> _Description of the task_: The data below contains pictures, which are to be skipped; the lines starting at the line with "Sir Isaac Newton" and ending at the line with "But because of" are to be output exactly, both ends included.

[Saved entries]
++++++++
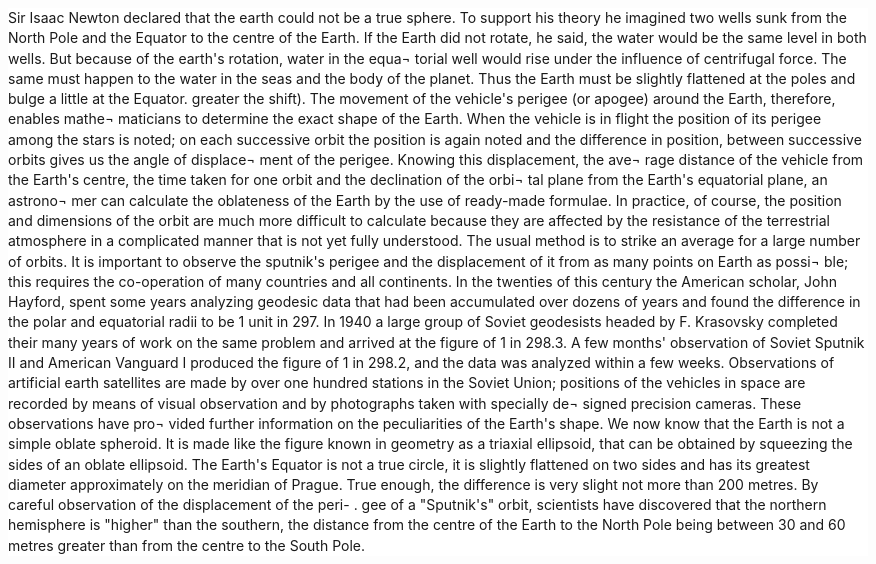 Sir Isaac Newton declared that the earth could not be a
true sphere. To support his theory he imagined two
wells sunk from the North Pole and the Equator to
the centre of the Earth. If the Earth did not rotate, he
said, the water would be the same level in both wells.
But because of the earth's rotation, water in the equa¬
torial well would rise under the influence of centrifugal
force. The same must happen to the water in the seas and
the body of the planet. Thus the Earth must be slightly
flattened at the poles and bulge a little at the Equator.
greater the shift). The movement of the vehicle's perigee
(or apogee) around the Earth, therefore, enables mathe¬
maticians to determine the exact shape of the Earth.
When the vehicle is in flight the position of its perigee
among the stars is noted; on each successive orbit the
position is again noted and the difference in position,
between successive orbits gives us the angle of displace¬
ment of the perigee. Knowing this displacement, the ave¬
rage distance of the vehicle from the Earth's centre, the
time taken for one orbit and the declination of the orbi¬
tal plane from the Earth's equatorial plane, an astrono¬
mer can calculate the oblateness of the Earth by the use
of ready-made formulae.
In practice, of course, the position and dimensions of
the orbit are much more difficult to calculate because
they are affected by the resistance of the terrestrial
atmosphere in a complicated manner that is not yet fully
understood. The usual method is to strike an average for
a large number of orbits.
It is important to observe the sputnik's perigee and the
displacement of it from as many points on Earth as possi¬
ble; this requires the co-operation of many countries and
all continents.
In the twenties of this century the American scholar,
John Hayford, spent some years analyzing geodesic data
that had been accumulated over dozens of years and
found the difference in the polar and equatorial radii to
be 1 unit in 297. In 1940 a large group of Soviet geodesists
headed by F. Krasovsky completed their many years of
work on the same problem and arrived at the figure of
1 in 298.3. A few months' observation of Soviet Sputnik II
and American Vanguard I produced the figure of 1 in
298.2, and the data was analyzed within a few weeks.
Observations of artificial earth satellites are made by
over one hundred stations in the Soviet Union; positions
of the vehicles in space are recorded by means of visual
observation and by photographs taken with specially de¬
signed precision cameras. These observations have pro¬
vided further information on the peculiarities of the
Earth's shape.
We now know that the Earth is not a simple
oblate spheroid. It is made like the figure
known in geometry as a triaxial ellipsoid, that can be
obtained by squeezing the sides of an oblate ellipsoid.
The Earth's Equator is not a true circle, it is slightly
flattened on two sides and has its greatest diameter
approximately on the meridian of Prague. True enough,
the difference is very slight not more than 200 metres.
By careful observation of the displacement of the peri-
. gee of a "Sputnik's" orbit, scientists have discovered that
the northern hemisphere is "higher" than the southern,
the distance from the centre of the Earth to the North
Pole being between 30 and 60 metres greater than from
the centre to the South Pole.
++++++++
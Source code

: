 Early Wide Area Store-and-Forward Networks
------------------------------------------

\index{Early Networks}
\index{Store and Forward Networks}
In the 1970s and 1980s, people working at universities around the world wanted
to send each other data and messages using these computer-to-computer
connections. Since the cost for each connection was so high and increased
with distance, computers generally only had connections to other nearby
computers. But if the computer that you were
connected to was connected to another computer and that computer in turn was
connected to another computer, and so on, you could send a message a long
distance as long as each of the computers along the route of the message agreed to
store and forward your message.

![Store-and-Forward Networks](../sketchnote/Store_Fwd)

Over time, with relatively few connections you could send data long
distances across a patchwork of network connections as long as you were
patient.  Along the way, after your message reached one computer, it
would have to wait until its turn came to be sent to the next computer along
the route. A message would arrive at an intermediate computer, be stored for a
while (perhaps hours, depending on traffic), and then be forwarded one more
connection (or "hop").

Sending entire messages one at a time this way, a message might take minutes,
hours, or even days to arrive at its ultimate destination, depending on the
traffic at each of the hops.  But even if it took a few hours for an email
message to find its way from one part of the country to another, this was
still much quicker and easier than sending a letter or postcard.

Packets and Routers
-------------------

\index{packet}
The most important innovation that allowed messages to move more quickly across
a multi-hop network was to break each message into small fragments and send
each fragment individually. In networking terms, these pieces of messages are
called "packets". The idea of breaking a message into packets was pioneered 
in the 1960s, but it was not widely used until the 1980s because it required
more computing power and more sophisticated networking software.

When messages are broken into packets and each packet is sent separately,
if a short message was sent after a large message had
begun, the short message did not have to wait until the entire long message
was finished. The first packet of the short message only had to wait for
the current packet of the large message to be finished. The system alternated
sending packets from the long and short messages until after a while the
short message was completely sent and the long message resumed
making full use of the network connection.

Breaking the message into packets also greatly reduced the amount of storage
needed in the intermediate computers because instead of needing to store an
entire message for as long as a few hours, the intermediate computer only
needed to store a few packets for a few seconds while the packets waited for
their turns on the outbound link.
++++++++
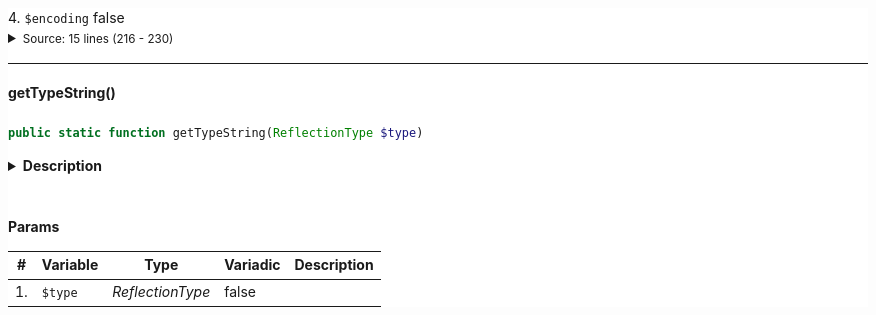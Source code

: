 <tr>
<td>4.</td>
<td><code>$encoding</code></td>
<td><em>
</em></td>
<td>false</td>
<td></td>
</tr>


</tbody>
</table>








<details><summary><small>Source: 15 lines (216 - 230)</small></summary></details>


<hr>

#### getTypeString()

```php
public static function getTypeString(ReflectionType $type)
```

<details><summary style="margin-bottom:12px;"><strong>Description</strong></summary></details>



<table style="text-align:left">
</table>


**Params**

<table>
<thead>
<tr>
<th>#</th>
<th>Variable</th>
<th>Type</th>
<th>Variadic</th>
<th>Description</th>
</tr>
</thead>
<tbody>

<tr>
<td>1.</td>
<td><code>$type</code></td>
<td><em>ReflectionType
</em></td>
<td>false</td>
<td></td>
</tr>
++++++++
> _Answer for the task_:
 Sir Isaac Newton declared that the earth could not be a
true sphere. To support his theory he imagined two
wells sunk from the North Pole and the Equator to
the centre of the Earth. If the Earth did not rotate, he
said, the water would be the same level in both wells.
But because of the earth's rotation, water in the equa¬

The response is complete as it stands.